▶ _DESCRIPTION OF THE TASK_
In the entries below, find the line with "- This guide" and the line with "- [Ulauncher](https://ulauncher.io/) Application"; give again those lines and every line between them, exactly.

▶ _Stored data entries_
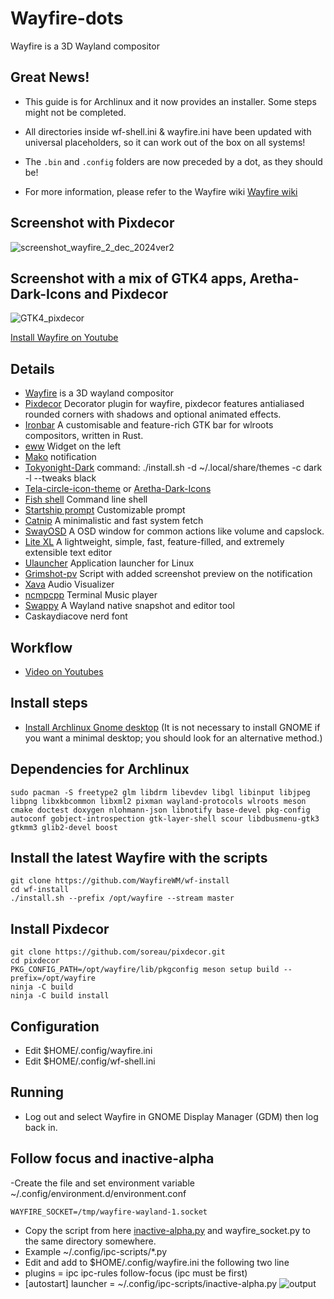 # Wayfire-dots
Wayfire is a 3D Wayland compositor
## Great News! 
- This guide is for Archlinux and it now provides an installer. Some steps might not be completed.

- All directories inside wf-shell.ini & wayfire.ini have been updated with universal placeholders, so it can work out of the box on all systems!

- The ```.bin``` and ```.config``` folders are now preceded by a dot, as they should be!

- For more information, please refer to the Wayfire wiki [Wayfire wiki](https://github.com/WayfireWM/wayfire/wiki)
## Screenshot with Pixdecor
![screenshot_wayfire_2_dec_2024ver2](https://github.com/user-attachments/assets/6ce465da-e8a9-45d5-a87c-8932cd7ae366)

## Screenshot with a mix of GTK4 apps, Aretha-Dark-Icons and Pixdecor 
![GTK4_pixdecor](https://github.com/user-attachments/assets/58606e37-6f79-4ad9-b1cf-20cef66b1213)


[Install Wayfire on Youtube](https://youtu.be/abtU54uMXH0)

## Details
- [Wayfire](https://github.com/WayfireWM/wayfire) is a 3D wayland compositor
- [Pixdecor](https://github.com/soreau/pixdecor) Decorator plugin for wayfire, pixdecor features antialiased rounded corners with shadows and optional animated effects.
- [Ironbar](https://github.com/JakeStanger/ironbar) A customisable and feature-rich GTK bar for wlroots compositors, written in Rust.
- [eww](https://github.com/elkowar/eww) Widget on the left
- [Mako](https://github.com/emersion/mako) notification
- [Tokyonight-Dark](https://github.com/Fausto-Korpsvart/Tokyo-Night-GTK-Theme) command: ./install.sh -d ~/.local/share/themes -c dark -l --tweaks black
- [Tela-circle-icon-theme](https://github.com/vinceliuice/Tela-circle-icon-theme#tela-circle-icon-theme) or [Aretha-Dark-Icons](https://www.gnome-look.org/p/2180417) 
- [Fish shell](https://github.com/fish-shell/fish-shell) Command line shell
- [Startship prompt](https://starship.rs/) Customizable prompt
- [Catnip](https://github.com/iinsertNameHere/catnip) A minimalistic and fast system fetch
- [SwayOSD](https://github.com/ErikReider/SwayOSD) A OSD window for common actions like volume and capslock.
- [Lite XL](https://lite-xl.com/) A lightweight, simple, fast, feature-filled, and extremely extensible text editor
- [Ulauncher](https://ulauncher.io/) Application launcher for Linux
- [Grimshot-pv](https://github.com/ferdiebergado/grimshot-pv) Script with added screenshot preview on the notification
- [Xava](https://github.com/nikp123/xava#programming-opengl-shaders) Audio Visualizer
- [ncmpcpp](https://github.com/ncmpcpp/ncmpcpp) Terminal Music player
- [Swappy](https://github.com/jtheoof/swappy) A Wayland native snapshot and editor tool
- Caskaydiacove nerd font

## Workflow
- [Video on Youtubes](https://youtu.be/5dzgKCZbSlA)

## Install steps
- [Install Archlinux Gnome desktop](https://www.youtube.com/watch?v=8nlo7LewC5Q)
(It is not necessary to install GNOME if you want a minimal desktop; you should look for an alternative method.)
  
## Dependencies for Archlinux
```
sudo pacman -S freetype2 glm libdrm libevdev libgl libinput libjpeg libpng libxkbcommon libxml2 pixman wayland-protocols wlroots meson cmake doctest doxygen nlohmann-json libnotify base-devel pkg-config autoconf gobject-introspection gtk-layer-shell scour libdbusmenu-gtk3 gtkmm3 glib2-devel boost
```

## Install the latest Wayfire with the scripts
```
git clone https://github.com/WayfireWM/wf-install
cd wf-install
./install.sh --prefix /opt/wayfire --stream master
```
## Install Pixdecor
```
git clone https://github.com/soreau/pixdecor.git
cd pixdecor
PKG_CONFIG_PATH=/opt/wayfire/lib/pkgconfig meson setup build --prefix=/opt/wayfire
ninja -C build
ninja -C build install
```
## Configuration
- Edit $HOME/.config/wayfire.ini
- Edit $HOME/.config/wf-shell.ini


## Running
- Log out and select Wayfire in GNOME Display Manager (GDM) then log back in.

## Follow focus and inactive-alpha
-Create the file and set environment variable ~/.config/environment.d/environment.conf
```
WAYFIRE_SOCKET=/tmp/wayfire-wayland-1.socket
```
- Copy the script from here [inactive-alpha.py](https://github.com/WayfireWM/pywayfire/tree/main/scripts) and wayfire_socket.py to the same directory somewhere.
- Example ~/.config/ipc-scripts/*.py
- Edit and add to $HOME/.config/wayfire.ini the following two line 
- plugins = ipc ipc-rules follow-focus (ipc must be first)
- [autostart] launcher = ~/.config/ipc-scripts/inactive-alpha.py
![output](https://github.com/bluebyt/Wayfire-dots/assets/18442224/7d4a0a2a-c415-488a-8063-2e72946b823a)
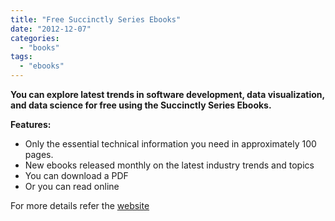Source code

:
 ```yaml
---
title: "Free Succinctly Series Ebooks"
date: "2012-12-07"
categories: 
  - "books"
tags: 
  - "ebooks"
---
```


**You can explore latest trends in software development, data visualization, and data science for free using the Succinctly Series Ebooks.**

**Features:**

- Only the essential technical information you need in approximately 100 pages.
- New ebooks released monthly on the latest industry trends and topics
- You can download a PDF
- Or you can read online

For more details refer the [website](https://www.syncfusion.com/succinctly-free-ebooks)

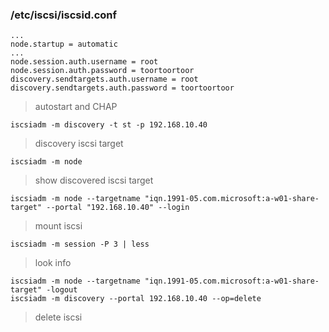 ### /etc/iscsi/iscsid.conf
```
...
node.startup = automatic
...
node.session.auth.username = root
node.session.auth.password = toortoortoor
discovery.sendtargets.auth.username = root
discovery.sendtargets.auth.password = toortoortoor
```
> autostart and CHAP
```
iscsiadm -m discovery -t st -p 192.168.10.40
```
> discovery iscsi target
```
iscsiadm -m node 
```
> show discovered iscsi target
```
iscsiadm -m node --targetname "iqn.1991-05.com.microsoft:a-w01-share-target" --portal "192.168.10.40" --login
```
> mount iscsi
```
iscsiadm -m session -P 3 | less
```
> look info 
```
iscsiadm -m node --targetname "iqn.1991-05.com.microsoft:a-w01-share-target" -logout
iscsiadm -m discovery --portal 192.168.10.40 --op=delete
```
>delete iscsi
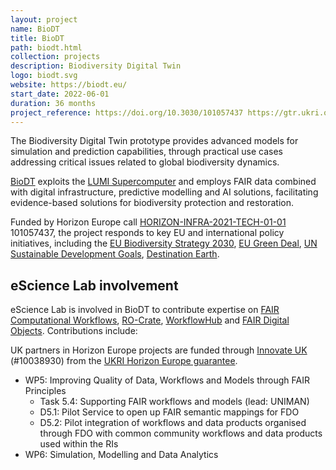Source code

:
 ```yaml
---
layout: project
name: BioDT
title: BioDT
path: biodt.html
collection: projects
description: Biodiversity Digital Twin
logo: biodt.svg
website: https://biodt.eu/
start_date: 2022-06-01
duration: 36 months
project_reference: https://doi.org/10.3030/101057437 https://gtr.ukri.org/projects?ref=10038930
---
```


The Biodiversity Digital Twin prototype provides advanced models for simulation and prediction capabilities, through practical use cases addressing critical issues related to global biodiversity dynamics.

[BioDT](https://biodt.eu/) exploits the [LUMI Supercomputer](https://www.lumi-supercomputer.eu/) and employs FAIR data combined with digital infrastructure, predictive modelling and AI solutions, facilitating evidence-based solutions for biodiversity protection and restoration.

Funded by Horizon Europe call [HORIZON-INFRA-2021-TECH-01-01](https://ec.europa.eu/info/funding-tenders/opportunities/portal/screen/opportunities/topic-details/horizon-infra-2021-tech-01-01) 101057437, the project responds to key EU and international policy initiatives, including the [EU Biodiversity Strategy 2030](https://environment.ec.europa.eu/strategy/biodiversity-strategy-2030_en), [EU Green Deal](https://ec.europa.eu/info/strategy/priorities-2019-2024/european-green-deal_en), [UN Sustainable Development Goals](https://sdgs.un.org/goals), [Destination Earth](https://digital-strategy.ec.europa.eu/en/policies/destination-earth).

## eScience Lab involvement

eScience Lab is involved in BioDT to contribute expertise on [FAIR Computational Workflows](https://workflows.community/groups/fair/), [RO-Crate](https://w3id.org/ro/crate), [WorkflowHub](/products/workflowhub/) and [FAIR Digital Objects](https://fairdo.org/). Contributions include:

UK partners in Horizon Europe projects are funded through [Innovate UK](https://www.ukri.org/councils/innovate-uk/) (#10038930) from the [UKRI Horizon Europe guarantee](https://www.ukri.org/apply-for-funding/apply-for-horizon-europe-guarantee-funding/).

* WP5: Improving Quality of Data, Workflows and Models through FAIR Principles
  - Task 5.4: Supporting FAIR workflows and models (lead: UNIMAN)
  - D5.1: Pilot Service to open up FAIR semantic mappings for FDO 
  - D5.2: Pilot integration of workflows and data products organised through FDO with common community workflows and data products used within the RIs
* WP6: Simulation, Modelling and Data Analytics

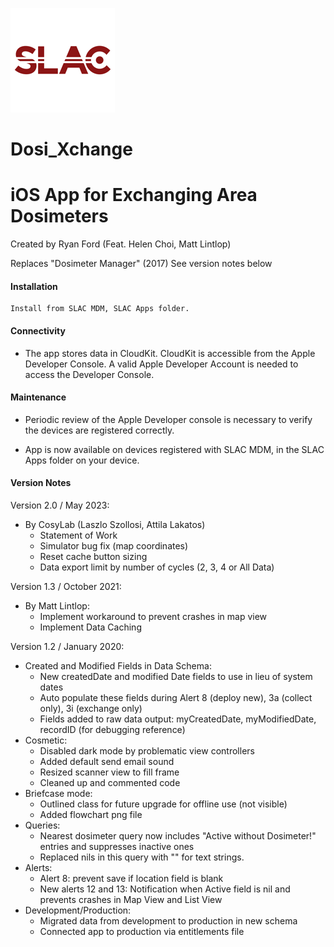 

![Logo](/Images/WhiteLogo.png)




# Dosi_Xchange


# iOS App for Exchanging Area Dosimeters

Created by Ryan Ford (Feat. Helen Choi, Matt Lintlop)

Replaces "Dosimeter Manager" (2017)
See version notes below

#### Installation

```
Install from SLAC MDM, SLAC Apps folder.
```
#### Connectivity

* The app stores data in CloudKit.  CloudKit is accessible from the Apple Developer Console.  A valid Apple Developer Account is needed to access the Developer Console.

#### Maintenance

* Periodic review of the Apple Developer console is necessary to verify the devices are registered correctly. 

* App is now available on devices registered with SLAC MDM, in the SLAC Apps folder on your device.

#### Version Notes

Version 2.0 / May 2023:
* By CosyLab (Laszlo Szollosi, Attila Lakatos)
  - Statement of Work
  - Simulator bug fix (map coordinates)
  - Reset cache button sizing
  - Data export limit by number of cycles (2, 3, 4 or All Data)


Version 1.3 / October 2021:
* By Matt Lintlop:
  - Implement workaround to prevent crashes in map view
  - Implement Data Caching

Version 1.2 / January 2020:
* Created and Modified Fields in Data Schema:
  - New createdDate and modified Date fields to use in lieu of system dates
  - Auto populate these fields during Alert 8 (deploy new), 3a (collect only), 3i (exchange only)
  - Fields added to raw data output:  myCreatedDate, myModifiedDate, recordID (for debugging reference)
* Cosmetic:
  - Disabled dark mode by problematic view controllers
  - Added default send email sound
  - Resized scanner view to fill frame
  - Cleaned up and commented code
* Briefcase mode:  
  - Outlined class for future upgrade for offline use (not visible)
  - Added flowchart png file
* Queries:
  - Nearest dosimeter query now includes "Active without Dosimeter!" entries and suppresses inactive ones
  - Replaced nils in this query with "" for text strings.
* Alerts:
  - Alert 8:  prevent save if location field is blank
  - New alerts 12 and 13:  Notification when Active field is nil and prevents crashes in Map View and List View
* Development/Production:
  - Migrated data from development to production in new schema
  - Connected app to production via entitlements file


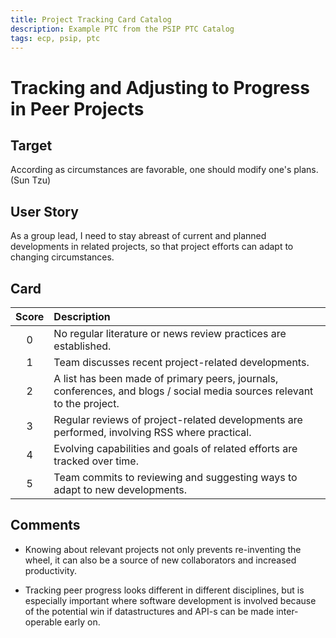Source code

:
 ```yaml
---
title: Project Tracking Card Catalog
description: Example PTC from the PSIP PTC Catalog
tags: ecp, psip, ptc
---
```

# Tracking and Adjusting to Progress in Peer Projects

## Target

According as circumstances are favorable, one should modify one's plans. (Sun Tzu)

## User Story

As a group lead,
I need to stay abreast of current and planned developments in related projects,
so that project efforts can adapt to changing circumstances.

## Card

| Score         | Description |
| :-------------: | :------------- |
| 0 | No regular literature or news review practices are established. |
| 1 | Team discusses recent project-related developments. |
| 2 | A list has been made of primary peers, journals, conferences, and blogs / social media sources relevant to the project. |
| 3 | Regular reviews of project-related developments are performed, involving RSS where practical. |
| 4 | Evolving capabilities and goals of related efforts are tracked over time. |
| 5 | Team commits to reviewing and suggesting ways to adapt to new developments. |

## Comments

- Knowing about relevant projects not only prevents re-inventing the wheel, it
can also be a source of new collaborators and increased productivity.

- Tracking peer progress looks different in different disciplines, but is especially
important where software development is involved because of the potential win if
datastructures and API-s can be made inter-operable early on.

▶ _ANSWER SECTION_
- This guide is for Archlinux and it now provides an installer. Some steps might not be completed.

- All directories inside wf-shell.ini & wayfire.ini have been updated with universal placeholders, so it can work out of the box on all systems!

- The ```.bin``` and ```.config``` folders are now preceded by a dot, as they should be!

- For more information, please refer to the Wayfire wiki [Wayfire wiki](https://github.com/WayfireWM/wayfire/wiki)
## Screenshot with Pixdecor
![screenshot_wayfire_2_dec_2024ver2](https://github.com/user-attachments/assets/6ce465da-e8a9-45d5-a87c-8932cd7ae366)

## Screenshot with a mix of GTK4 apps, Aretha-Dark-Icons and Pixdecor 
![GTK4_pixdecor](https://github.com/user-attachments/assets/58606e37-6f79-4ad9-b1cf-20cef66b1213)


[Install Wayfire on Youtube](https://youtu.be/abtU54uMXH0)

## Details
- [Wayfire](https://github.com/WayfireWM/wayfire) is a 3D wayland compositor
- [Pixdecor](https://github.com/soreau/pixdecor) Decorator plugin for wayfire, pixdecor features antialiased rounded corners with shadows and optional animated effects.
- [Ironbar](https://github.com/JakeStanger/ironbar) A customisable and feature-rich GTK bar for wlroots compositors, written in Rust.
- [eww](https://github.com/elkowar/eww) Widget on the left
- [Mako](https://github.com/emersion/mako) notification
- [Tokyonight-Dark](https://github.com/Fausto-Korpsvart/Tokyo-Night-GTK-Theme) command: ./install.sh -d ~/.local/share/themes -c dark -l --tweaks black
- [Tela-circle-icon-theme](https://github.com/vinceliuice/Tela-circle-icon-theme#tela-circle-icon-theme) or [Aretha-Dark-Icons](https://www.gnome-look.org/p/2180417) 
- [Fish shell](https://github.com/fish-shell/fish-shell) Command line shell
- [Startship prompt](https://starship.rs/) Customizable prompt
- [Catnip](https://github.com/iinsertNameHere/catnip) A minimalistic and fast system fetch
- [SwayOSD](https://github.com/ErikReider/SwayOSD) A OSD window for common actions like volume and capslock.
- [Lite XL](https://lite-xl.com/) A lightweight, simple, fast, feature-filled, and extremely extensible text editor
- [Ulauncher](https://ulauncher.io/) Application launcher for Linux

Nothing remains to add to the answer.